Below are some entries. Work out how many of their lines hold the word "Returns", and write that number alone.
*** Opening RECORD EXTRACTS ***
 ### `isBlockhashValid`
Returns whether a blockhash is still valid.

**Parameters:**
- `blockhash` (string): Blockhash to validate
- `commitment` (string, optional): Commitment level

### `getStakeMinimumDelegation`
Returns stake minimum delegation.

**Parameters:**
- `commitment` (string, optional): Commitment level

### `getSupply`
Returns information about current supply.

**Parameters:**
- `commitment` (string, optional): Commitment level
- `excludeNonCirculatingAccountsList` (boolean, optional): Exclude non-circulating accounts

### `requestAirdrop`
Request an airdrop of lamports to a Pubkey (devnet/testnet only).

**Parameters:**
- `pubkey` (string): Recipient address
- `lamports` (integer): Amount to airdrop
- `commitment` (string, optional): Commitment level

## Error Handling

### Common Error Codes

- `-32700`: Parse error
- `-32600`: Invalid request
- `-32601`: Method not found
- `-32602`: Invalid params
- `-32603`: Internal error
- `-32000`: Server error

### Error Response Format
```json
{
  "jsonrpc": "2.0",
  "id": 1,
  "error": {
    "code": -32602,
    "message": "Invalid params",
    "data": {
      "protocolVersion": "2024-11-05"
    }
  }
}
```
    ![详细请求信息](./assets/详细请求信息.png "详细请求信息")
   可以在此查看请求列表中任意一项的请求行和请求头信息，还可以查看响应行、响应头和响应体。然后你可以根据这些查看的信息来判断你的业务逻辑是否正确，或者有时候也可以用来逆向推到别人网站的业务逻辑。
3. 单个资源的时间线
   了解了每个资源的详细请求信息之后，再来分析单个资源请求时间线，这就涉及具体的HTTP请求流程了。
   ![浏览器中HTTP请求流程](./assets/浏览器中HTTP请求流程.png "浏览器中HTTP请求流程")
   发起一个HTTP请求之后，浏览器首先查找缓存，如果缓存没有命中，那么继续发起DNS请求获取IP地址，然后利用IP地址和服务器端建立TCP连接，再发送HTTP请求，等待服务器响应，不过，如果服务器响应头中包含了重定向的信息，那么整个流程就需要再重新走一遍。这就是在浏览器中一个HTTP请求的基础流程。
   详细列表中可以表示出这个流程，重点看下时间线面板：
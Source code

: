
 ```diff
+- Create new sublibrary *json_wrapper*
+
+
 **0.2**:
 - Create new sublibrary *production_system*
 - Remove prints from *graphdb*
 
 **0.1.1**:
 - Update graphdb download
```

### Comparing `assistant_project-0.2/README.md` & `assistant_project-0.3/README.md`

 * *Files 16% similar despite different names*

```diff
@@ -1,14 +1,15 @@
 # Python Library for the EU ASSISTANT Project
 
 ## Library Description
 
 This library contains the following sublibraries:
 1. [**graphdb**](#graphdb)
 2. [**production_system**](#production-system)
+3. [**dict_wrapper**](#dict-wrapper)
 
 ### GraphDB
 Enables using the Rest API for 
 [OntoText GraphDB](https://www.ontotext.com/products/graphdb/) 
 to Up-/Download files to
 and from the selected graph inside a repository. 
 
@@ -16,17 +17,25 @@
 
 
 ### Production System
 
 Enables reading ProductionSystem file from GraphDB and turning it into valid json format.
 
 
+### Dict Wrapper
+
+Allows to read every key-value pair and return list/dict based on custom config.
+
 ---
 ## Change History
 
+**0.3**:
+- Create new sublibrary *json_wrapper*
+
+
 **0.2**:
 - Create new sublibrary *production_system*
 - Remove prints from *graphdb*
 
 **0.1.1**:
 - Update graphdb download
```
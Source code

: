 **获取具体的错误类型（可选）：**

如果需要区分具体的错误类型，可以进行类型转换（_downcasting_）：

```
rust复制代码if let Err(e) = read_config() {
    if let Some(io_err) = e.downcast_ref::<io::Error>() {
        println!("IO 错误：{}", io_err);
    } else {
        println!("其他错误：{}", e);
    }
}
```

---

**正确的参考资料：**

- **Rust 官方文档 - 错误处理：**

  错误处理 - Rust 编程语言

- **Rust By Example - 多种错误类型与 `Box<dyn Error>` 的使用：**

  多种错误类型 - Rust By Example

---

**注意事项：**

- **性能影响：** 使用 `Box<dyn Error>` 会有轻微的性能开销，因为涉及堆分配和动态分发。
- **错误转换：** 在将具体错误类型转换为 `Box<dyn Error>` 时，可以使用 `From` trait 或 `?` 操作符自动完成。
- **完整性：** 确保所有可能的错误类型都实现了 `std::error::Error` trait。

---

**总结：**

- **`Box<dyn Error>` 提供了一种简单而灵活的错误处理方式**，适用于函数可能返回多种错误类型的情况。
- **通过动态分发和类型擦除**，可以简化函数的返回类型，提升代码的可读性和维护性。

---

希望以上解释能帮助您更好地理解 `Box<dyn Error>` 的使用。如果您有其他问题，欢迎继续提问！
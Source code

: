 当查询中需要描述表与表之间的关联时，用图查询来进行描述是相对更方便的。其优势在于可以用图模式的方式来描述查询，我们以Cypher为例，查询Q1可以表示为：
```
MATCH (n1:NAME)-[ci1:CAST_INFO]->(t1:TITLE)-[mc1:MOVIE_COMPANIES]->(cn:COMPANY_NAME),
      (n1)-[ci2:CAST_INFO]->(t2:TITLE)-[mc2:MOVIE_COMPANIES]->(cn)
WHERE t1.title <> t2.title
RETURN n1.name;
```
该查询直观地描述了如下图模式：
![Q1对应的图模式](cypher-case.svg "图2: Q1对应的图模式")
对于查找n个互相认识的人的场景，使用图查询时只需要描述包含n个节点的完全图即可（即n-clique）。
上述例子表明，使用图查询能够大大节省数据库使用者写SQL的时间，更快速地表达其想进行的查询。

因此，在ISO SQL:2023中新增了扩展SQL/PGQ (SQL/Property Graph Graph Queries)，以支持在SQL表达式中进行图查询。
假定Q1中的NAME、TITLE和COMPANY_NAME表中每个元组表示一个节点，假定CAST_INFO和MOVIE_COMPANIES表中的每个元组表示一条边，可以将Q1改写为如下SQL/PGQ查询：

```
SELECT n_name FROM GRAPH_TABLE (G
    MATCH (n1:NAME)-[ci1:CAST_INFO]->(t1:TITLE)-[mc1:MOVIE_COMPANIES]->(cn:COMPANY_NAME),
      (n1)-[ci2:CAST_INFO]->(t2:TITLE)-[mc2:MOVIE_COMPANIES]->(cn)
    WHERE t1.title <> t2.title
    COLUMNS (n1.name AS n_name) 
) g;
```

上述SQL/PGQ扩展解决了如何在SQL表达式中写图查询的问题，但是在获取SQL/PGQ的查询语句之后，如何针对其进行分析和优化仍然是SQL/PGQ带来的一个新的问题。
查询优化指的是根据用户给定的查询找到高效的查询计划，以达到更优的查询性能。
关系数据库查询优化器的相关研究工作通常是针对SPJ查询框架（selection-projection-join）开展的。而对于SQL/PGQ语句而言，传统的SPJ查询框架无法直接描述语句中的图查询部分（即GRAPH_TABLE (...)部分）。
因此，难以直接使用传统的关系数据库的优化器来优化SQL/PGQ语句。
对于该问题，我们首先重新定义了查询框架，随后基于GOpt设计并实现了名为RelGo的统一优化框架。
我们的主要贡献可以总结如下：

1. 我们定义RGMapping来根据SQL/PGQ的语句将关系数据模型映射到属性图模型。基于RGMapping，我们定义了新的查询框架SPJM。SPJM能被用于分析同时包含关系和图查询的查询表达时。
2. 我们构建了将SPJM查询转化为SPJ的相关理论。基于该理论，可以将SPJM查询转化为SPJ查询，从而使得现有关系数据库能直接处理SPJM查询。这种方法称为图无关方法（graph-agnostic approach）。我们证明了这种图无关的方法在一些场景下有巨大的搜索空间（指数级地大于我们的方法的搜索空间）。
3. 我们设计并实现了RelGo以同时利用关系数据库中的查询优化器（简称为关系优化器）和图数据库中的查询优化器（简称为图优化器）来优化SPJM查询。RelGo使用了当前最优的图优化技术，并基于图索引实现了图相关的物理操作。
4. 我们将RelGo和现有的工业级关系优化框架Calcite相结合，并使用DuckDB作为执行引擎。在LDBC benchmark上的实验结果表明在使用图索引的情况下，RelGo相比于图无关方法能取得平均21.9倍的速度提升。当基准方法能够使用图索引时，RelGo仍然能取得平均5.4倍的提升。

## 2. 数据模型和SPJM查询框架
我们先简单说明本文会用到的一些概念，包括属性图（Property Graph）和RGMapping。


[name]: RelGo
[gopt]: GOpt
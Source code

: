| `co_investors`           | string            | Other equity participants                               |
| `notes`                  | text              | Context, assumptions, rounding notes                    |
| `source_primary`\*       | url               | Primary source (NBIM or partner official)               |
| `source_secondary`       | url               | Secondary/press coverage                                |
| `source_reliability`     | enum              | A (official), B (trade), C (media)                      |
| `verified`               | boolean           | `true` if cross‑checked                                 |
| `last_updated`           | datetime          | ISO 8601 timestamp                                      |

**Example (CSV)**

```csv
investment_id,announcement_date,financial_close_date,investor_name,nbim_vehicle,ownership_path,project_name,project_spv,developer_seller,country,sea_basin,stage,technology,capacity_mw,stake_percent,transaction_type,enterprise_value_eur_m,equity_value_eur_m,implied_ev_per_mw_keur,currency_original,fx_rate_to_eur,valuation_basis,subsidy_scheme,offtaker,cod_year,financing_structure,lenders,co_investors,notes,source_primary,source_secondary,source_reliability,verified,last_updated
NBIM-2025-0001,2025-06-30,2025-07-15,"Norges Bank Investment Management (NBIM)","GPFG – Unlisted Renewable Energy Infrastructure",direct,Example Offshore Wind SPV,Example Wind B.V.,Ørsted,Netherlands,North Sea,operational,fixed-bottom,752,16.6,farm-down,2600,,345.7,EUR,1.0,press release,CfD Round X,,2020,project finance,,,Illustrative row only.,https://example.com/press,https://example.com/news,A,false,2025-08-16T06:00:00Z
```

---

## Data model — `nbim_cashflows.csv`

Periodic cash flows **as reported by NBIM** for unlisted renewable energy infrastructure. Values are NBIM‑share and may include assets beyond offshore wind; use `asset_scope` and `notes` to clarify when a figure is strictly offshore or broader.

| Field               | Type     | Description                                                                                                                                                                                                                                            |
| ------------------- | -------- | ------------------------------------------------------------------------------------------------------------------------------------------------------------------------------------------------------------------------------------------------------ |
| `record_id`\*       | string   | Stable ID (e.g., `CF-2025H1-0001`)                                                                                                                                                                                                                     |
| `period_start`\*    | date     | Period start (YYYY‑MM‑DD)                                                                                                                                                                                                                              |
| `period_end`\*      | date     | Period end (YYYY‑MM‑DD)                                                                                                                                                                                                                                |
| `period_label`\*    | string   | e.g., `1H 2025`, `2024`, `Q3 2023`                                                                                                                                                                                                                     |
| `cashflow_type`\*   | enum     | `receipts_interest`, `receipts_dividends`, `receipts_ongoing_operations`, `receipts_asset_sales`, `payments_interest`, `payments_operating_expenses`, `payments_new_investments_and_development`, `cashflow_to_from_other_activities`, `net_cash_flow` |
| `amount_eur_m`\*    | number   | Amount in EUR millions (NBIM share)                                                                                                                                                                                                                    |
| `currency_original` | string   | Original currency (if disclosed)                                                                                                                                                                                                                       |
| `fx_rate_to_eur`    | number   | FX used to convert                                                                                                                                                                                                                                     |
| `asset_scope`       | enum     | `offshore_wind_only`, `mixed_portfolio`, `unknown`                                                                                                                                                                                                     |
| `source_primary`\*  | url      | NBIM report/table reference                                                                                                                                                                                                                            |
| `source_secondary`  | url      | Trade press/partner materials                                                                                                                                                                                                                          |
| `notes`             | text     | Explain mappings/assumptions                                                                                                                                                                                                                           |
*** Closing RECORD EXTRACTS ***
YOUR SOLUTION: 3